Dan selama ini, ada hasil yang menakjubkan dalam pergerakan misi di seluruh dunia -
Menurut para peneliti misi terkemuka, para murid dan gereja dalam gerakan-gerakan ini telah bertumbuh secara eksponensial dengan laju yang menakjubkan, yaitu 23 persen per tahun, jauh lebih cepat daripada populasi global. Jumlah total murid dalam gerakan-gerakan ini telah berlipat ganda setiap 3,5 tahun - sebuah kesaksian akan potensi pelipatgandaan ilahi dengan doa.

Ketika doa yang meninggikan Kristus, berdasarkan Alkitab, penuh penyembahan, dipimpin oleh Roh Kudus, dan dimotivasi oleh kasih semakin meningkat di berbagai negara, lebih banyak murid dimuridkan, lebih banyak gereja didirikan, lebih banyak Alkitab diterjemahkan, lebih banyak tanda, keajaiban dan mukjizat diperlihatkan, dan lebih banyak keadilan dilepaskan kepada orang miskin, yang terpinggirkan, yatim piatu, dan janda!
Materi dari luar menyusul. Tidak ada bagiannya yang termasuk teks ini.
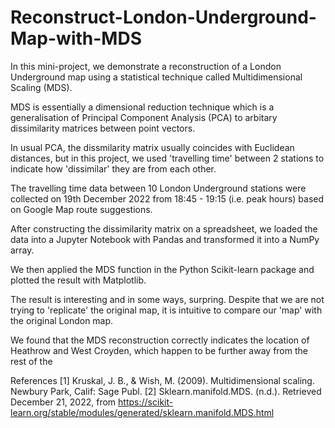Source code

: # Reconstruct-London-Underground-Map-with-MDS

In this mini-project, we demonstrate a reconstruction of a London Underground map using a statistical technique called Multidimensional Scaling (MDS). 

MDS is essentially a dimensional reduction technique which is a generalisation of Principal Component Analysis (PCA) to arbitary dissimilarity matrices between point vectors. 

In usual PCA, the dissmilarity matrix usually coincides with Euclidean distances, but in this project, we used 'travelling time' between 2 stations to indicate how 'dissimilar' they are from each other.

The travelling time data between 10 London Underground stations were collected on 19th December 2022 from 18:45 - 19:15 (i.e. peak hours) based on Google Map route suggestions.

After constructing the dissimilarity matrix on a spreadsheet, we loaded the data into a Jupyter Notebook with Pandas and transformed it into a NumPy array. 

We then applied the MDS function in the Python Scikit-learn package and plotted the result with Matplotlib.

The result is interesting and in some ways, surpring. Despite that we are not trying to 'replicate' the original map, it is intuitive to compare our 'map' with the original London map.

We found that the MDS reconstruction correctly indicates the location of Heathrow and West Croyden, which happen to be further away from the rest of the 

References
[1] Kruskal, J. B., &amp; Wish, M. (2009). Multidimensional scaling. Newbury Park, Calif: Sage Publ.
[2] Sklearn.manifold.MDS. (n.d.). Retrieved December 21, 2022, from https://scikit-learn.org/stable/modules/generated/sklearn.manifold.MDS.html
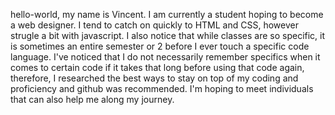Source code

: hello-world, my name is Vincent. I am currently a student hoping to become a web designer. I tend to catch on quickly to HTML and CSS, however strugle a bit with javascript. I also notice that while classes are so specific, it is sometimes an entire semester or 2 before I ever touch a specific code language. I've noticed that I do not necessarily remember specifics when it comes to certain code if it takes that long before using that code again, therefore, I researched the best ways to stay on top of my coding and proficiency and github was recommended. I'm hoping to meet individuals that can also help me along my journey. 
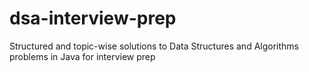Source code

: # dsa-interview-prep
Structured and topic-wise solutions to Data Structures and Algorithms problems in Java for interview prep
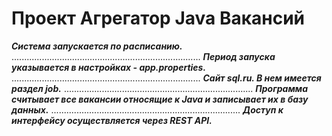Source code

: # Проект Агрегатор Java Вакансий

***Система запускается по расписанию.*** 
...........................................................................
***Период запуска указывается в настройках - app.properties.***
...........................................................................
***Сайт sql.ru. В нем имеется раздел job.*** 
...........................................................................
***Программа считывает все вакансии относящие к Java и записывает их в базу данных.***
...........................................................................
***Доступ к интерфейсу осуществляется через REST API.***


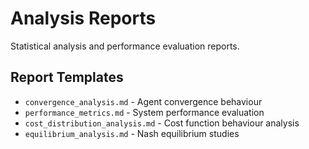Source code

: # Analysis Reports

Statistical analysis and performance evaluation reports.

## Report Templates
 
- `convergence_analysis.md` - Agent convergence behaviour
- `performance_metrics.md` - System performance evaluation
- `cost_distribution_analysis.md` - Cost function behaviour analysis
- `equilibrium_analysis.md` - Nash equilibrium studies 
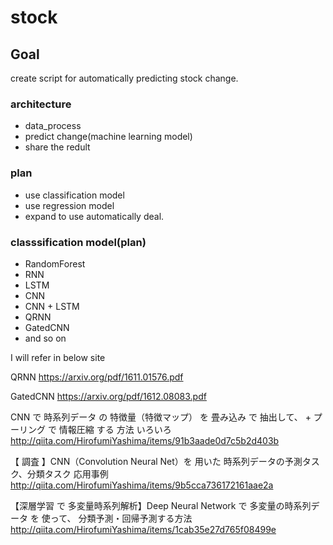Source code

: # stock
## Goal
create script for automatically predicting stock change.

### architecture
 - data_process
 - predict change(machine learning model)
 - share the redult 

### plan
 - use classification model
 - use regression model
 - expand to use automatically deal.

### classsification model(plan)
 - RandomForest
 - RNN
 - LSTM
 - CNN
 - CNN + LSTM
 - QRNN
 - GatedCNN
 - and so on


I will refer in below site

QRNN
https://arxiv.org/pdf/1611.01576.pdf

GatedCNN
https://arxiv.org/pdf/1612.08083.pdf

CNN で 時系列データ の 特徴量（特徴マップ） を 畳み込み で 抽出して、 + プーリング で 情報圧縮 する 方法 いろいろ
http://qiita.com/HirofumiYashima/items/91b3aade0d7c5b2d403b

【 調査 】CNN（Convolution Neural Net）を 用いた 時系列データの予測タスク、分類タスク 応用事例
http://qiita.com/HirofumiYashima/items/9b5cca736172161aae2a

【深層学習 で 多変量時系列解析】Deep Neural Network で 多変量の時系列データ を 使って、 分類予測・回帰予測する方法
http://qiita.com/HirofumiYashima/items/1cab35e27d765f08499e
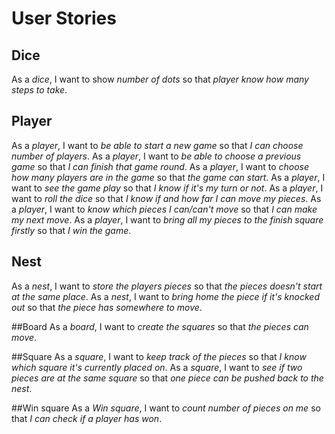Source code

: # User Stories

## Dice
As a *dice*, I want to show *number of dots* so that *player know how many steps to take*.

## Player
As a *player*, I want to *be able to start a new game* so that *I can choose number of players*.
As a *player*, I want to *be able to choose a previous game* so that *I can finish that game round*.
As a *player*, I want to *choose how many players are in the game* so that *the game can start*.
As a *player*, I want to *see the game play* so that *I know if it's my turn or not*.
As a *player*, I want to *roll the dice* so that *I know if and how far I can move my pieces*.
As a *player*, I want to *know which pieces I can/can't move* so that *I can make my next move*.
As a *player*, I want to *bring all my pieces to the finish square firstly* so that *I win the game*. 

## Nest
As a *nest*, I want to *store the players pieces* so that *the pieces doesn't start at the same place*.
As a *nest*, I want to *bring home the piece if it's knocked out* so that *the piece has somewhere to move*.

##Board
As a *board*, I want to *create the squares* so that *the pieces can move*.

##Square
As a *square*, I want to *keep track of the pieces* so that *I know which square it's currently placed on*.
As a *square*, I want to *see if two pieces are at the same square* so that *one piece can be pushed back to the nest*.

##Win square
As a *Win square*, I want to *count number of pieces on me* so that *I can check if a player has won*.
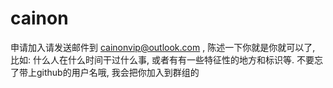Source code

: # cainon
申请加入请发送邮件到 cainonvip@outlook.com , 陈述一下你就是你就可以了, 比如: 什么人在什么时间干过什么事, 或者有有一些特征性的地方和标识等. 不要忘了带上github的用户名哦, 我会把你加入到群组的
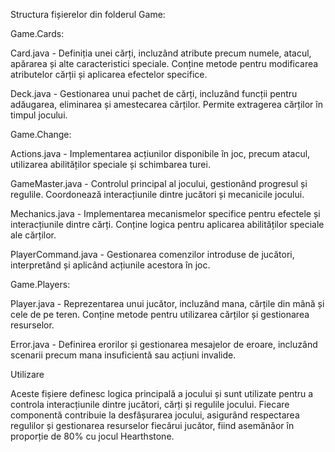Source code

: Structura fișierelor din folderul Game:

Game.Cards:

Card.java - Definiția unei cărți, incluzând atribute precum numele, atacul, apărarea și alte caracteristici speciale. Conține metode pentru modificarea atributelor cărții și aplicarea efectelor specifice.

Deck.java - Gestionarea unui pachet de cărți, incluzând funcții pentru adăugarea, eliminarea și amestecarea cărților. Permite extragerea cărților în timpul jocului.

Game.Change:

Actions.java - Implementarea acțiunilor disponibile în joc, precum atacul, utilizarea abilităților speciale și schimbarea turei.

GameMaster.java - Controlul principal al jocului, gestionând progresul și regulile. Coordonează interacțiunile dintre jucători și mecanicile jocului.

Mechanics.java - Implementarea mecanismelor specifice pentru efectele și interacțiunile dintre cărți. Conține logica pentru aplicarea abilităților speciale ale cărților.

PlayerCommand.java - Gestionarea comenzilor introduse de jucători, interpretând și aplicând acțiunile acestora în joc.

Game.Players:

Player.java - Reprezentarea unui jucător, incluzând mana, cărțile din mână și cele de pe teren. Conține metode pentru utilizarea cărților și gestionarea resurselor.

Error.java - Definirea erorilor și gestionarea mesajelor de eroare, incluzând scenarii precum mana insuficientă sau acțiuni invalide.

Utilizare

Aceste fișiere definesc logica principală a jocului și sunt utilizate pentru a controla interacțiunile dintre jucători, cărți și regulile jocului.
Fiecare componentă contribuie la desfășurarea jocului, asigurând respectarea regulilor și gestionarea resurselor fiecărui jucător, fiind asemănăor în proporție de 80% cu jocul Hearthstone.

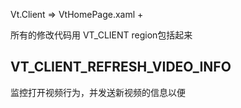 Vt.Client => VtHomePage.xaml +



所有的修改代码用 VT_CLIENT region包括起来



## VT_CLIENT_REFRESH_VIDEO_INFO 

监控打开视频行为，并发送新视频的信息以便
Jadi, pada bagian Hari Doa Global untuk dunia HinduMari kita angkat doa-doa kita seperti dupa di hadapan Tuhan yang dapat melakukan jauh lebih banyak daripada yang kita minta atau bayangkan demi Kemuliaan-Nya, demi Sukacita kita, dan demi orang banyak yang datang kepada pengetahuan yang menyelamatkan tentang Yesus di seluruh dunia Hindu!